__Required action__: Copy the records below in full, keeping each word as it is but omitting the pictures.
*** Opening of Data to use ***
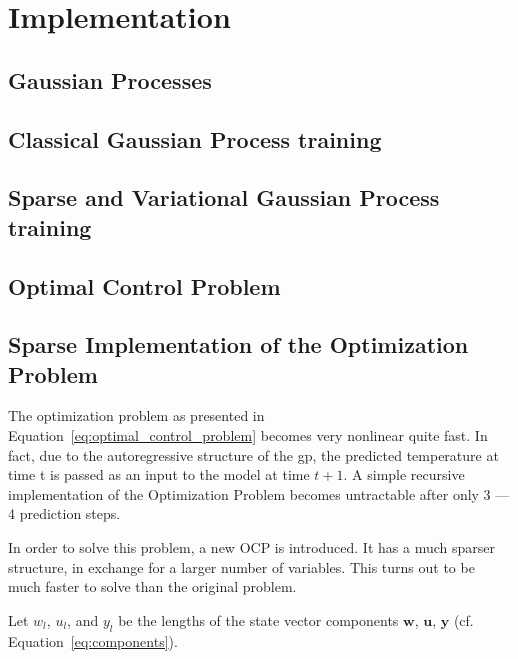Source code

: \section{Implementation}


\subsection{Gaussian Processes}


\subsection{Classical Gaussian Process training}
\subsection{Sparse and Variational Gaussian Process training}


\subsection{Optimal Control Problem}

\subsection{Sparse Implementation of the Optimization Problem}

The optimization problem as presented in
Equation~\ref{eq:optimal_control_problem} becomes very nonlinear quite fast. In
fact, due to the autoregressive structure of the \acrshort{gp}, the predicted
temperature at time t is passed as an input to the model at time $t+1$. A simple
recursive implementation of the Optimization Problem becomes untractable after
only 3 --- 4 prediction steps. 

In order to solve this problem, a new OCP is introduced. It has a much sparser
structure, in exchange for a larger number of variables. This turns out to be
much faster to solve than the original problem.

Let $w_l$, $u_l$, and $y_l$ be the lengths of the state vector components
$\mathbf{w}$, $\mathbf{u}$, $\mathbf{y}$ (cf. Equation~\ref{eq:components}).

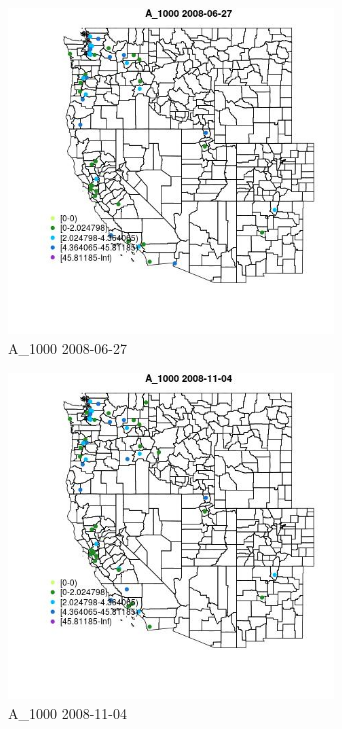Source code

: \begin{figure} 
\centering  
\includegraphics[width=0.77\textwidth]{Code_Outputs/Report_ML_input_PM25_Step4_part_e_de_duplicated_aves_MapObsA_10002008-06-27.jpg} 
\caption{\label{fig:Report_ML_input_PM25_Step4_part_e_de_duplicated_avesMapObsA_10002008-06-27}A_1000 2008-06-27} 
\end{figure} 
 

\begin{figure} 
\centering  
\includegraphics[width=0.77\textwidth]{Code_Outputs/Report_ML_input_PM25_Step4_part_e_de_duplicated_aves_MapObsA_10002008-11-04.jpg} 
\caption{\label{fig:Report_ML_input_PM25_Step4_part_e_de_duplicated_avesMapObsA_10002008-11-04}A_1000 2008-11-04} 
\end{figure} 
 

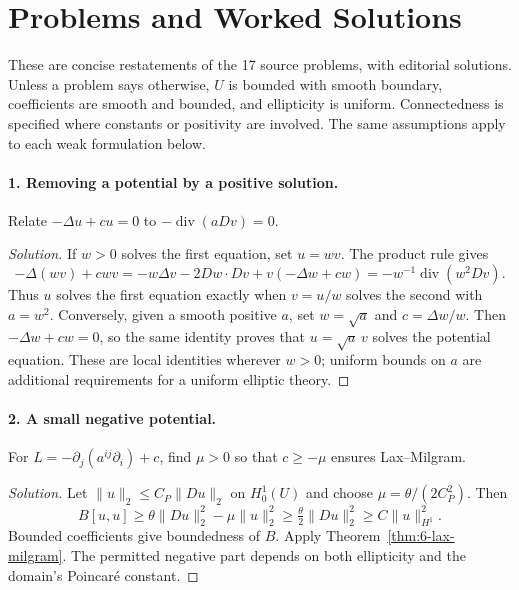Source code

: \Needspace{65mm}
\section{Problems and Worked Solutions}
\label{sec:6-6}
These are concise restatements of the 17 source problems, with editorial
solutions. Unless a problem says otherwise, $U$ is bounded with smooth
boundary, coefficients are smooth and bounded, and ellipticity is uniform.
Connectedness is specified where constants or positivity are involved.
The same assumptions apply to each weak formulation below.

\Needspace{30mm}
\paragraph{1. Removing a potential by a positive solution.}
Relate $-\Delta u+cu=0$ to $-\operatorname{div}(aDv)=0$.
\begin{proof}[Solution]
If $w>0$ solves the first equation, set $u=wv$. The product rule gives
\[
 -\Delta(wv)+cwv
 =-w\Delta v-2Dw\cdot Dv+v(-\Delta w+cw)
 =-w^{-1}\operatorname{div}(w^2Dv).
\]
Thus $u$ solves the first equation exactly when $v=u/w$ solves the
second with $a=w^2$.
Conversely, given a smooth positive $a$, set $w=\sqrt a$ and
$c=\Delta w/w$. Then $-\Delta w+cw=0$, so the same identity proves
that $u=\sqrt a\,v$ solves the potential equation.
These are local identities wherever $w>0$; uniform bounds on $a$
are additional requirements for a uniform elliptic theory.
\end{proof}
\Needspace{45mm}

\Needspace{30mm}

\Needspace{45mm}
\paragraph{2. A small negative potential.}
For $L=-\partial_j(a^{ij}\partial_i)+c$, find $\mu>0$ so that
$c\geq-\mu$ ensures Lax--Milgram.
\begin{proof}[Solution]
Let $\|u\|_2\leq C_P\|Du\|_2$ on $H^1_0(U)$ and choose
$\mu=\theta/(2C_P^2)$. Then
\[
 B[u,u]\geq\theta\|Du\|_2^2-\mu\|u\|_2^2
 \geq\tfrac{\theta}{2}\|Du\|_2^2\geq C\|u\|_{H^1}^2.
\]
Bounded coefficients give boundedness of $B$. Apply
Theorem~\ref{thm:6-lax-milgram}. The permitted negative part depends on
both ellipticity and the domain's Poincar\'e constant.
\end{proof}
*** Close of Data to use ***
__Answer area__:
Source code

: \section{Implementation}


\subsection{Gaussian Processes}


\subsection{Classical Gaussian Process training}
\subsection{Sparse and Variational Gaussian Process training}


\subsection{Optimal Control Problem}

\subsection{Sparse Implementation of the Optimization Problem}

The optimization problem as presented in
Equation~\ref{eq:optimal_control_problem} becomes very nonlinear quite fast. In
fact, due to the autoregressive structure of the \acrshort{gp}, the predicted
temperature at time t is passed as an input to the model at time $t+1$. A simple
recursive implementation of the Optimization Problem becomes untractable after
only 3 --- 4 prediction steps. 

In order to solve this problem, a new OCP is introduced. It has a much sparser
structure, in exchange for a larger number of variables. This turns out to be
much faster to solve than the original problem.

Let $w_l$, $u_l$, and $y_l$ be the lengths of the state vector components
$\mathbf{w}$, $\mathbf{u}$, $\mathbf{y}$ (cf. Equation~\ref{eq:components}).

Source code

: \begin{figure} 
\centering  
\includegraphics[width=0.77\textwidth]{Code_Outputs/Report_ML_input_PM25_Step4_part_e_de_duplicated_aves_MapObsA_10002008-06-27.jpg} 
\caption{\label{fig:Report_ML_input_PM25_Step4_part_e_de_duplicated_avesMapObsA_10002008-06-27}A_1000 2008-06-27} 
\end{figure} 
 

\begin{figure} 
\centering  
\includegraphics[width=0.77\textwidth]{Code_Outputs/Report_ML_input_PM25_Step4_part_e_de_duplicated_aves_MapObsA_10002008-11-04.jpg} 
\caption{\label{fig:Report_ML_input_PM25_Step4_part_e_de_duplicated_avesMapObsA_10002008-11-04}A_1000 2008-11-04} 
\end{figure} 
 

Source code

: \Needspace{65mm}
\section{Problems and Worked Solutions}
\label{sec:6-6}
These are concise restatements of the 17 source problems, with editorial
solutions. Unless a problem says otherwise, $U$ is bounded with smooth
boundary, coefficients are smooth and bounded, and ellipticity is uniform.
Connectedness is specified where constants or positivity are involved.
The same assumptions apply to each weak formulation below.

\Needspace{30mm}
\paragraph{1. Removing a potential by a positive solution.}
Relate $-\Delta u+cu=0$ to $-\operatorname{div}(aDv)=0$.
\begin{proof}[Solution]
If $w>0$ solves the first equation, set $u=wv$. The product rule gives
\[
 -\Delta(wv)+cwv
 =-w\Delta v-2Dw\cdot Dv+v(-\Delta w+cw)
 =-w^{-1}\operatorname{div}(w^2Dv).
\]
Thus $u$ solves the first equation exactly when $v=u/w$ solves the
second with $a=w^2$.
Conversely, given a smooth positive $a$, set $w=\sqrt a$ and
$c=\Delta w/w$. Then $-\Delta w+cw=0$, so the same identity proves
that $u=\sqrt a\,v$ solves the potential equation.
These are local identities wherever $w>0$; uniform bounds on $a$
are additional requirements for a uniform elliptic theory.
\end{proof}
\Needspace{45mm}

\Needspace{30mm}

\Needspace{45mm}
\paragraph{2. A small negative potential.}
For $L=-\partial_j(a^{ij}\partial_i)+c$, find $\mu>0$ so that
$c\geq-\mu$ ensures Lax--Milgram.
\begin{proof}[Solution]
Let $\|u\|_2\leq C_P\|Du\|_2$ on $H^1_0(U)$ and choose
$\mu=\theta/(2C_P^2)$. Then
\[
 B[u,u]\geq\theta\|Du\|_2^2-\mu\|u\|_2^2
 \geq\tfrac{\theta}{2}\|Du\|_2^2\geq C\|u\|_{H^1}^2.
\]
Bounded coefficients give boundedness of $B$. Apply
Theorem~\ref{thm:6-lax-milgram}. The permitted negative part depends on
both ellipticity and the domain's Poincar\'e constant.
\end{proof}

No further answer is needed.